◆ **WHAT THIS TASK INVOLVES**
Looking at each line of the data below, tally those that contain the word "https" and give only the total.
BEGIN EXTRACTED DATA
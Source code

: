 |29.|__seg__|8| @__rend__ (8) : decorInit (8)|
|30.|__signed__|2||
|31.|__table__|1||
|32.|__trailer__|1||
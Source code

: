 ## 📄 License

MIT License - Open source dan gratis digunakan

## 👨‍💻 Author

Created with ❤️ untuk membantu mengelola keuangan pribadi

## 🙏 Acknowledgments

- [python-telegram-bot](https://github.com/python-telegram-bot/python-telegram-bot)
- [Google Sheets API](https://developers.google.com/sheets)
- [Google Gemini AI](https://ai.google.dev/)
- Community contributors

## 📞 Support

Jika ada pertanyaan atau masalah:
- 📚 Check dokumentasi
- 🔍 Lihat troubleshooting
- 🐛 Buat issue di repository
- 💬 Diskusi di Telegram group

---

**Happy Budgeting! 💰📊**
END EXTRACTED DATA
◆ **SOLUTION FOR THIS EXERCISE**
3